→ **REQUIRED ACTION**
What is the number of lines in the data that hold the string "system"? Reply with that number only.

Records from a dataset
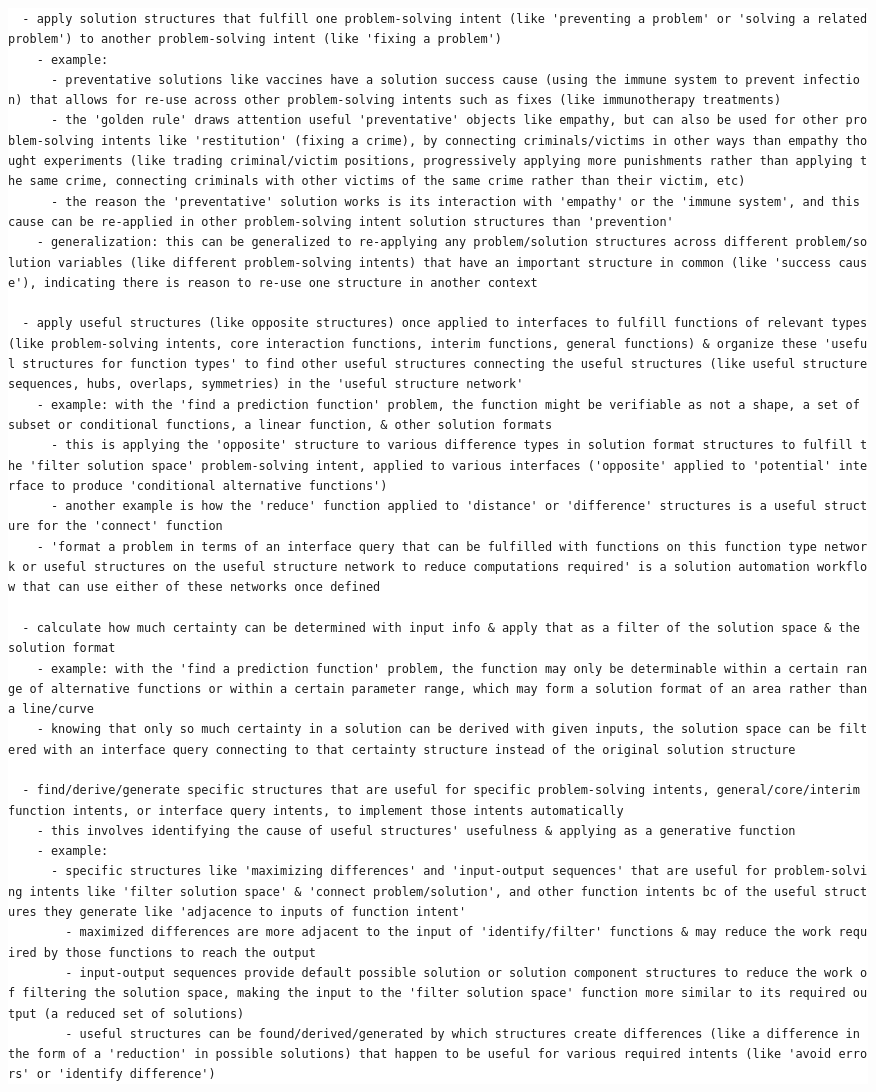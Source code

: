       - apply solution structures that fulfill one problem-solving intent (like 'preventing a problem' or 'solving a related problem') to another problem-solving intent (like 'fixing a problem')
        - example:
          - preventative solutions like vaccines have a solution success cause (using the immune system to prevent infection) that allows for re-use across other problem-solving intents such as fixes (like immunotherapy treatments)
          - the 'golden rule' draws attention useful 'preventative' objects like empathy, but can also be used for other problem-solving intents like 'restitution' (fixing a crime), by connecting criminals/victims in other ways than empathy thought experiments (like trading criminal/victim positions, progressively applying more punishments rather than applying the same crime, connecting criminals with other victims of the same crime rather than their victim, etc)
          - the reason the 'preventative' solution works is its interaction with 'empathy' or the 'immune system', and this cause can be re-applied in other problem-solving intent solution structures than 'prevention'
        - generalization: this can be generalized to re-applying any problem/solution structures across different problem/solution variables (like different problem-solving intents) that have an important structure in common (like 'success cause'), indicating there is reason to re-use one structure in another context

      - apply useful structures (like opposite structures) once applied to interfaces to fulfill functions of relevant types (like problem-solving intents, core interaction functions, interim functions, general functions) & organize these 'useful structures for function types' to find other useful structures connecting the useful structures (like useful structure sequences, hubs, overlaps, symmetries) in the 'useful structure network'
        - example: with the 'find a prediction function' problem, the function might be verifiable as not a shape, a set of subset or conditional functions, a linear function, & other solution formats
          - this is applying the 'opposite' structure to various difference types in solution format structures to fulfill the 'filter solution space' problem-solving intent, applied to various interfaces ('opposite' applied to 'potential' interface to produce 'conditional alternative functions')
          - another example is how the 'reduce' function applied to 'distance' or 'difference' structures is a useful structure for the 'connect' function
        - 'format a problem in terms of an interface query that can be fulfilled with functions on this function type network or useful structures on the useful structure network to reduce computations required' is a solution automation workflow that can use either of these networks once defined

      - calculate how much certainty can be determined with input info & apply that as a filter of the solution space & the solution format
        - example: with the 'find a prediction function' problem, the function may only be determinable within a certain range of alternative functions or within a certain parameter range, which may form a solution format of an area rather than a line/curve
        - knowing that only so much certainty in a solution can be derived with given inputs, the solution space can be filtered with an interface query connecting to that certainty structure instead of the original solution structure

      - find/derive/generate specific structures that are useful for specific problem-solving intents, general/core/interim function intents, or interface query intents, to implement those intents automatically
        - this involves identifying the cause of useful structures' usefulness & applying as a generative function
        - example:
          - specific structures like 'maximizing differences' and 'input-output sequences' that are useful for problem-solving intents like 'filter solution space' & 'connect problem/solution', and other function intents bc of the useful structures they generate like 'adjacence to inputs of function intent'
            - maximized differences are more adjacent to the input of 'identify/filter' functions & may reduce the work required by those functions to reach the output
            - input-output sequences provide default possible solution or solution component structures to reduce the work of filtering the solution space, making the input to the 'filter solution space' function more similar to its required output (a reduced set of solutions)
            - useful structures can be found/derived/generated by which structures create differences (like a difference in the form of a 'reduction' in possible solutions) that happen to be useful for various required intents (like 'avoid errors' or 'identify difference')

→ **RESULT OF THIS EXERCISE**
2